Saturday, August 27, 2016

I Don't Want To Brag, But .....

Sometime in my early life, probably while still in high school, maybe even grade school, someone told me that I had an IQ of 127.  

I didn’t know what it meant nor was I particularly interested in it.  But the numbers stuck.  I never followed up to see what it meant, but when I joined the Army in February of 1960, I was told by an Army processing person in Dallas that my Army aptitude scores were quite high. He asked me if I had taken an IQ test.  I told him that I remember taking lots of strange tests, none of which seemed to be related to classes I was taking in school, but the only time I ever heard of IQ when someone told me I had an IQ of 127.  He said, well that explains why you scored high on the Army’s tests.

He went on to say that I qualified to go into the Army Security Agency.  And by that evening I was on a bus headed to Fort Leonard Wood, Missouri.  It was February 29th, a Leap Year, and there was snow on the ground from Dallas to Missouri.  And it was cold.  I was dressed for Central Louisiana weather.

Somewhere about the third week of basic training, I was told to report to a building on base.  No reason was given other than just be there, people are waiting to see me.

I arrived promptly at the time I was told to be there and found three men in civilian suits hovering around a coal-burning pot-bellied stove.  They showed me their FBI badges and told me to sit down, that they had some questions to ask and that I would undergo a polygraph test.  I didn’t know what a polygraph test was, but I figured it was just another of the Army’s endless battery of tests to find out what I was suited for in the Army.

Although these tests were similar to some I had taken in High School and during the early processing of my joining the Army, they were a lot more complex.  Some of the questions didn’t make sense at all, nor did the choices of answers to select from.  Plus, it was a timed test and they made me stop immediately when the timer bell went off.

They didn’t grade the test or even look at it, just stuffed it into an envelope.  Then they explained the polygraph to me and that it would be used to see if I was lying about any of the questions they asked me.  In fact, they made it sound like they would not only know if I was lying in my answers to their questions, they would know if I had ever lied about anything ‘ever’ in my life.  I just knew they were going to ask me some highly personal questions that I preferred they not ask.  But I told them I was ready because I was also a bit curious.

A strap was placed around my chest, a cuff around my upper arm and a small device was clamped to my finger.  I also seem to recall there was a small flat coin-like device to hold in the palm of my hand which would detect moisture.  (Apparently your palm sweats when you lie)  Each was explained to me as to what happens when I answer a question.  Simple questions, such as “are you sitting down?” would probably not excite any of the devices and therefore would not excite the polygraph machine’s chart needles.  But more complicated “think type” questions might and probably would generate more excitement and therefore cause the needles to record on the graph that excitement.

But if I was lying, or deliberately being deceptive, the excitement would be detected in my increased breathing, blood pressure or pulse rate, and recorded on the graph.  Simple enough to understand now but to an 18 year old small town boy in the 1960’s, it was ‘Rocket Science.’

As with the earlier written test, they just looked over the chart and stuck it into an envelope without saying anything.  Then they told me to report back to my unit. 

After I returned to my unit, I really didn’t give much thought to the whole process I had just gone through. 

About six weeks later I was in Fort Devens, Massachusetts, assigned to the Army Security Agency's Morse Code 058 MOS classes.
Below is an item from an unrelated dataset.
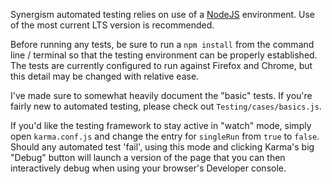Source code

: Synergism automated testing relies on use of a [NodeJS](https://nodejs.org) environment.  Use of the most current LTS version is recommended.

Before running any tests, be sure to run a `npm install` from the command line / terminal so that the testing environment can be properly established.  The tests are currently configured to run against Firefox and Chrome, but this detail may be changed with relative ease.

I've made sure to somewhat heavily document the "basic" tests.  If you're fairly new to automated testing, please check out `Testing/cases/basics.js`.

If you'd like the testing framework to stay active in "watch" mode, simply open `karma.conf.js` and change the entry for `singleRun` from `true` to `false`.   Should any automated test 'fail', using this mode and clicking Karma's big "Debug" button will launch a version of the page that you can then interactively debug when using your browser's Developer console.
It took our class six months to get up to the expected proficiency the Army needed.  

Meanwhile, some of us were ahead of schedule and added Voice Intercept 055 MOS training, before the entire class graduated and was transferred to Fort Bragg, North Carolina.

I can’t recall ever once being asked for my IQ after that.  Until yesterday when I suddenly remembered it and decided to look it up using Google.

The very first thing that came up said, “127 IQ sd 15 means your IQ is at the 96.4 percentile. That means your IQ is higher than 96.4% of the general population. Pretty darn good.

Well, that made me feel good about myself, at least until I read the next one that said, “It means that you have been tested and that the result of that test is that you have an IQ of 127. Other than that it means nothing at all in real life.”

Well Pooh!  I thought I could brag about my IQ, but it’s nothing but a ‘so what!’ number.